Studies show that couples that consistently turn towards each other create a foundation of intimacy and trust. In healthy relationships, couples learn to make and recognize bids for connections and repair them when they are rejected. They develop healthy communication where both are heard and understood. They foster appreciation and fondness towards each other, learning how to nurture their relationship. Research shows that 69% of problems couples encounter are unresolved, yet they do not end in divorce. Thus, managing the conflict becomes more important than resolving conflict.

When couples decide to engage in couples therapy, they bring problems in their friendship and intimacy system, conflict management, and the ability to build rituals and symbols of connection. During the counseling process, couples understand each other and the problems they experience in the relationship. They develop skills to manage conflict, understand each other, and learning how to repair in the aftermath of regrettable incidents.

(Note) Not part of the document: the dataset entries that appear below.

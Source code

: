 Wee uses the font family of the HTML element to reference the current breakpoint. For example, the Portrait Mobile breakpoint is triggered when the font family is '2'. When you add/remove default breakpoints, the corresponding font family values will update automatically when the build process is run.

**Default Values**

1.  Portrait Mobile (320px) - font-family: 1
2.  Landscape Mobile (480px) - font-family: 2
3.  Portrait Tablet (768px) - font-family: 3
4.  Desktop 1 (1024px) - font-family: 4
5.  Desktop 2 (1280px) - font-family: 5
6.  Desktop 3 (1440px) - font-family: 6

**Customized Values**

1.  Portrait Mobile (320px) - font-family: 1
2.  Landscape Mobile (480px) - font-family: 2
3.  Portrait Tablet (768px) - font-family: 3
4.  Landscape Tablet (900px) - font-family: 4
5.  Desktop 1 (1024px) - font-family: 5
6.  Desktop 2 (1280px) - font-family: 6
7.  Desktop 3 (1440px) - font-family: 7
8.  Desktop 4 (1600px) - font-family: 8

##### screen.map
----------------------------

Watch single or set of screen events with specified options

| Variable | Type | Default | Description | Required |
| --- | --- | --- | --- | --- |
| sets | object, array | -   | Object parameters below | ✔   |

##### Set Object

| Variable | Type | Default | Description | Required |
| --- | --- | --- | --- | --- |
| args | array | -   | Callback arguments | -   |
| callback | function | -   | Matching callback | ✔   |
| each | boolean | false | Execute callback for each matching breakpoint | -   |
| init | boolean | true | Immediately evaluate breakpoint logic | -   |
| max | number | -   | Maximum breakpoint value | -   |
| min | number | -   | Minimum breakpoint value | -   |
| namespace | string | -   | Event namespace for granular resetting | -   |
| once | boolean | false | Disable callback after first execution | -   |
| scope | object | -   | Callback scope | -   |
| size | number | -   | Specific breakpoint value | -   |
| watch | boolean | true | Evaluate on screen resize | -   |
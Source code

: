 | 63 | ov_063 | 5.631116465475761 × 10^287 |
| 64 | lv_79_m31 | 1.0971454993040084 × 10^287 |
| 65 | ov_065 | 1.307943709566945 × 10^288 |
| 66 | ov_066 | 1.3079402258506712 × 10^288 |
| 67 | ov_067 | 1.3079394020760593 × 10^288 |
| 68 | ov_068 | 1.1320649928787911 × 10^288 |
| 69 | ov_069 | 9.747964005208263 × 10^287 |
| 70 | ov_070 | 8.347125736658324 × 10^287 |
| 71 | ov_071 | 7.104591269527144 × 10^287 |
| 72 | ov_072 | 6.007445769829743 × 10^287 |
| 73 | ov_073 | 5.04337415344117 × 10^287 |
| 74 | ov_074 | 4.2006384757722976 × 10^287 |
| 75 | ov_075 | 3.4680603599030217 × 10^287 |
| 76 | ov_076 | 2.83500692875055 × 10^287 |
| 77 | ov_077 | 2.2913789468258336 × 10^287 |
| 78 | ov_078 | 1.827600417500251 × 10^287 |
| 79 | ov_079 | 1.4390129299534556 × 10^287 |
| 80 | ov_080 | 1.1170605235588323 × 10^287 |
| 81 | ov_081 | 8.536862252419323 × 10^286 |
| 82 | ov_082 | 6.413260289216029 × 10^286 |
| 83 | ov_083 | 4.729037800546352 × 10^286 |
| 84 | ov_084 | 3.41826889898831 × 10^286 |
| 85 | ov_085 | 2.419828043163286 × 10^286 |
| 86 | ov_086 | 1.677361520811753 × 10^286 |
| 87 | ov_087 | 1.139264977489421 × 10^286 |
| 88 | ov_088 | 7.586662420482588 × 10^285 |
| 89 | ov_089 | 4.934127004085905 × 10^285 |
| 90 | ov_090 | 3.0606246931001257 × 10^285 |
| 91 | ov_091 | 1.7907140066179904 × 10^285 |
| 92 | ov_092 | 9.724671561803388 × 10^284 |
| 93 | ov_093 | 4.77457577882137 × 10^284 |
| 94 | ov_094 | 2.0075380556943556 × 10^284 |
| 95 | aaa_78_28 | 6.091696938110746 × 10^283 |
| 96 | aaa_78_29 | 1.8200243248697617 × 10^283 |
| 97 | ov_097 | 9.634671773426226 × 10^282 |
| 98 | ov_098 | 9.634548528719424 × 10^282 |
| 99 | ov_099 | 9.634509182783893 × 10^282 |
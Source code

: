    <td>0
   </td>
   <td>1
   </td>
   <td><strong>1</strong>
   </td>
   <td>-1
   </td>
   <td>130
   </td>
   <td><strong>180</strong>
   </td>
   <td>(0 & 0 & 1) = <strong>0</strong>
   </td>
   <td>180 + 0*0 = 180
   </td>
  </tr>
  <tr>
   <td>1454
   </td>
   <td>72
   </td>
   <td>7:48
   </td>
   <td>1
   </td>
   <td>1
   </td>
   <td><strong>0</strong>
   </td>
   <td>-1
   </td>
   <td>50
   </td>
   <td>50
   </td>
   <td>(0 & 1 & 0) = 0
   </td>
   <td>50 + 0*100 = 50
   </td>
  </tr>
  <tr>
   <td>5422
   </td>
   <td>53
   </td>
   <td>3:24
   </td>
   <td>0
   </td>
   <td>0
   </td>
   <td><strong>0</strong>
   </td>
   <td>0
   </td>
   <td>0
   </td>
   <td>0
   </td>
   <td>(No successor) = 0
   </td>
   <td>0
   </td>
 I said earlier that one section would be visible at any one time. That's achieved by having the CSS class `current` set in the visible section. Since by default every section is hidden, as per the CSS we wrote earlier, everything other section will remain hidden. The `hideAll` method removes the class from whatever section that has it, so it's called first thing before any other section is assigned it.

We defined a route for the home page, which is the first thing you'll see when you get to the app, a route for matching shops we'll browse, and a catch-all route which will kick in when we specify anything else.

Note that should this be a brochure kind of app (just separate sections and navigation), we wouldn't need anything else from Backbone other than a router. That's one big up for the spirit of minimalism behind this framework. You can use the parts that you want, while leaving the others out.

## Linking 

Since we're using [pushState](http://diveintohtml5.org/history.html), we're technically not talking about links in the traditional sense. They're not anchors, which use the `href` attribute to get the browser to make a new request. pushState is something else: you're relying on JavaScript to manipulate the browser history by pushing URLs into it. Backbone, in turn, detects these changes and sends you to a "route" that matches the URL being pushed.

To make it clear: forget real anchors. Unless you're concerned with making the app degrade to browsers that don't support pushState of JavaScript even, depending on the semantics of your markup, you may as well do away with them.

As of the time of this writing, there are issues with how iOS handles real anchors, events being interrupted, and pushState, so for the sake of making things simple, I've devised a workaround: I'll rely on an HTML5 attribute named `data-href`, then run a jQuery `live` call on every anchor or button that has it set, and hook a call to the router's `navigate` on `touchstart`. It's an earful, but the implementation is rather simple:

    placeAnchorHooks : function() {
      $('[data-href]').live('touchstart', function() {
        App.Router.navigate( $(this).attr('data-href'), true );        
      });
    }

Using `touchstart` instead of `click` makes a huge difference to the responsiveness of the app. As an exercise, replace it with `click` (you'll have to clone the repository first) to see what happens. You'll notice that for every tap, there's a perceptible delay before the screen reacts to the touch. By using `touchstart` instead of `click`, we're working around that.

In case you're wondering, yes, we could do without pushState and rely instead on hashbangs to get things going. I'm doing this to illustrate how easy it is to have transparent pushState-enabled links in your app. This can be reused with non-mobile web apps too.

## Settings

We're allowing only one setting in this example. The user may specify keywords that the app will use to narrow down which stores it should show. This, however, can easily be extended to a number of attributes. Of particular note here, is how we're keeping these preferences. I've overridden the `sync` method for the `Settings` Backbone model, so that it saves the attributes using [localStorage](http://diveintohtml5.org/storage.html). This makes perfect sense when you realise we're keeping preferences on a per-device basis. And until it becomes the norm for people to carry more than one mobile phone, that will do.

As couples turn towards each other consistently, intimacy and trust grow. When conflict occurs, couples can repair instead of turning away from each other. If a dispute arises, anxiety mounts, resulting in emotional flooding. Flooding prevents us from accepting the bids for connection that our partners initiate. Identifying these feelings and discovering how to soothe ourselves leads to emotional balance. Couples must find safety within the relationship to share their feelings while not being defined by what the other feels.

Sharing feelings is an act of vulnerability that creates intimacy where trust grows, and couples feel loved and desired. Sharing and validating feelings creates emotional safety within the relationship. This vulnerability is the primary way to strengthen a marital bond and keep love alive. Through vulnerability, a secure emotional attachment re-establishes, and intimacy in your marriage preserved.

As a Gottman trained marriage family therapist, I help couples learn how to build a relationship where they turn towards each other, manage conflict, and begin to dream about their future together.